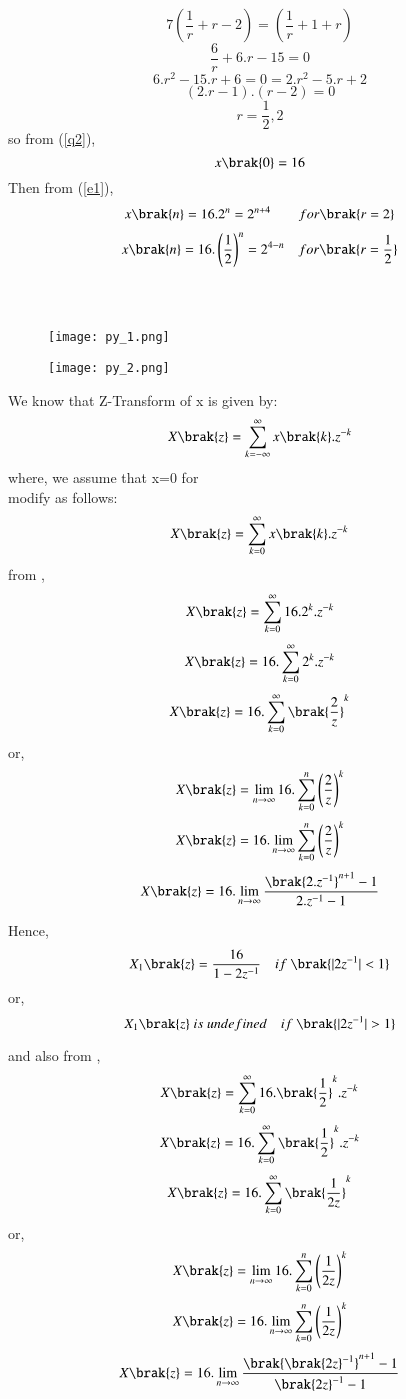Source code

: \documentclass[beamer]{IEEEtran}
\theoremstyle{remark}
\begin{document}
\[7\left(\frac{1}{r}+r-2\right)=\left(\frac{1}{r}+1+r\right)\]
\[\frac{6}{r}+6.r-15=0\]
\[6.r^2-15.r+6=0=2.r^2-5.r+2\]
\[(2.r-1).(r-2)=0\]
\begin{equation}
\label{q3}
r=\frac{1}{2},2
\end{equation}
so from (\ref{q2}),
\[x\brak{0}=16\]
Then from (\ref{e1}),
\begin{align}
    \label{a11}
    x\brak{n}=16.2^{n}=2^{n+4}\qquad for \brak{r=2}
\end{align}
\begin{align}
    \label{a12}
    x\brak{n}=16.\left(\frac{1}{2}\right)^{n}=2^{4-n}\quad for \brak{r=\frac{1}{2}}
\end{align}\\\\

\begin{figure}[h]
    \centering
    \texttt{[image: py\_1.png]}
    \label{fig:enter-label}
\end{figure}

\begin{figure}[h]
    \centering
    \texttt{[image: py\_2.png]}
    \label{fig:enter-label}
\end{figure}

We know that Z-Transform of x is given by:
\begin{align}
\label{a13}
    X\brak{z}=\sum_{k=-\infty}^{\infty} x\brak{k}.z^{-k}
\end{align}
where, we assume that x=0   for \\
\brak{\ref{a13}} modify as follows:
\begin{align}
\label{a14}
    X\brak{z}=\sum_{k=0}^{\infty} x\brak{k}.z^{-k}
\end{align}
from \brak{\ref{a11}},
$$X\brak{z}=\sum_{k=0}^{\infty} 16.2^k.z^{-k}$$
$$X\brak{z}=16.\sum_{k=0}^{\infty} 2^k.z^{-k}$$
$$X\brak{z}=16.\sum_{k=0}^{\infty} \brak{\frac{2}{z}}^k$$
or,
$$X\brak{z}=\lim_{n\to\infty}16.\sum_{k=0}^{n} \left(\frac{2}{z}\right)^k$$
$$X\brak{z}=16.\lim_{n\to\infty}\sum_{k=0}^{n}
\left(\frac{2}{z}\right)^k$$
$$X\brak{z}=16.\lim_{n\to\infty} \frac{\brak{2.z^{-1}}^{n+1}-1}{2.z^{-1}-1}$$

Hence,
$$X_1\brak{z}=\frac{16}{1-2z^{-1}}\quad if\ \brak{|2z^{-1}|<1}$$
or,
$$X_1\brak{z}\ is\ undefined\quad if\ \brak{|2z^{-1}|>1}$$

and also from \brak{\ref{a12}},
$$X\brak{z}=\sum_{k=0}^{\infty} 16.\brak{\frac{1}{2}}^k.z^{-k}$$
$$X\brak{z}=16.\sum_{k=0}^{\infty} \brak{\frac{1}{2}}^k.z^{-k}$$
$$X\brak{z}=16.\sum_{k=0}^{\infty} \brak{\frac{1}{2z}}^k$$
or,
$$X\brak{z}=\lim_{n\to\infty}16.\sum_{k=0}^{n} \left(\frac{1}{2z}\right)^k$$
$$X\brak{z}=16.\lim_{n\to\infty}\sum_{k=0}^{n}
\left(\frac{1}{2z}\right)^k$$
$$X\brak{z}=16.\lim_{n\to\infty} \frac{\brak{\brak{2z}^{-1}}^{n+1}-1}{{\brak{2z}^{-1}}-1}$$
\end{document}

Work item: Transcribe the complete set of entries verbatim. No pictures belong in the copy.

Response for this exercise:
Source code

: \documentclass[beamer]{IEEEtran}
\theoremstyle{remark}
\begin{document}
\[7\left(\frac{1}{r}+r-2\right)=\left(\frac{1}{r}+1+r\right)\]
\[\frac{6}{r}+6.r-15=0\]
\[6.r^2-15.r+6=0=2.r^2-5.r+2\]
\[(2.r-1).(r-2)=0\]
\begin{equation}
\label{q3}
r=\frac{1}{2},2
\end{equation}
so from (\ref{q2}),
\[x\brak{0}=16\]
Then from (\ref{e1}),
\begin{align}
    \label{a11}
    x\brak{n}=16.2^{n}=2^{n+4}\qquad for \brak{r=2}
\end{align}
\begin{align}
    \label{a12}
    x\brak{n}=16.\left(\frac{1}{2}\right)^{n}=2^{4-n}\quad for \brak{r=\frac{1}{2}}
\end{align}\\\\

\begin{figure}[h]
    \centering
    \texttt{[image: py\_1.png]}
    \label{fig:enter-label}
\end{figure}

\begin{figure}[h]
    \centering
    \texttt{[image: py\_2.png]}
    \label{fig:enter-label}
\end{figure}

We know that Z-Transform of x is given by:
\begin{align}
\label{a13}
    X\brak{z}=\sum_{k=-\infty}^{\infty} x\brak{k}.z^{-k}
\end{align}
where, we assume that x=0   for \\
\brak{\ref{a13}} modify as follows:
\begin{align}
\label{a14}
    X\brak{z}=\sum_{k=0}^{\infty} x\brak{k}.z^{-k}
\end{align}
from \brak{\ref{a11}},
$$X\brak{z}=\sum_{k=0}^{\infty} 16.2^k.z^{-k}$$
$$X\brak{z}=16.\sum_{k=0}^{\infty} 2^k.z^{-k}$$
$$X\brak{z}=16.\sum_{k=0}^{\infty} \brak{\frac{2}{z}}^k$$
or,
$$X\brak{z}=\lim_{n\to\infty}16.\sum_{k=0}^{n} \left(\frac{2}{z}\right)^k$$
$$X\brak{z}=16.\lim_{n\to\infty}\sum_{k=0}^{n}
\left(\frac{2}{z}\right)^k$$
$$X\brak{z}=16.\lim_{n\to\infty} \frac{\brak{2.z^{-1}}^{n+1}-1}{2.z^{-1}-1}$$

Hence,
$$X_1\brak{z}=\frac{16}{1-2z^{-1}}\quad if\ \brak{|2z^{-1}|<1}$$
or,
$$X_1\brak{z}\ is\ undefined\quad if\ \brak{|2z^{-1}|>1}$$

and also from \brak{\ref{a12}},
$$X\brak{z}=\sum_{k=0}^{\infty} 16.\brak{\frac{1}{2}}^k.z^{-k}$$
$$X\brak{z}=16.\sum_{k=0}^{\infty} \brak{\frac{1}{2}}^k.z^{-k}$$
$$X\brak{z}=16.\sum_{k=0}^{\infty} \brak{\frac{1}{2z}}^k$$
or,
$$X\brak{z}=\lim_{n\to\infty}16.\sum_{k=0}^{n} \left(\frac{1}{2z}\right)^k$$
$$X\brak{z}=16.\lim_{n\to\infty}\sum_{k=0}^{n}
\left(\frac{1}{2z}\right)^k$$
$$X\brak{z}=16.\lim_{n\to\infty} \frac{\brak{\brak{2z}^{-1}}^{n+1}-1}{{\brak{2z}^{-1}}-1}$$
\end{document}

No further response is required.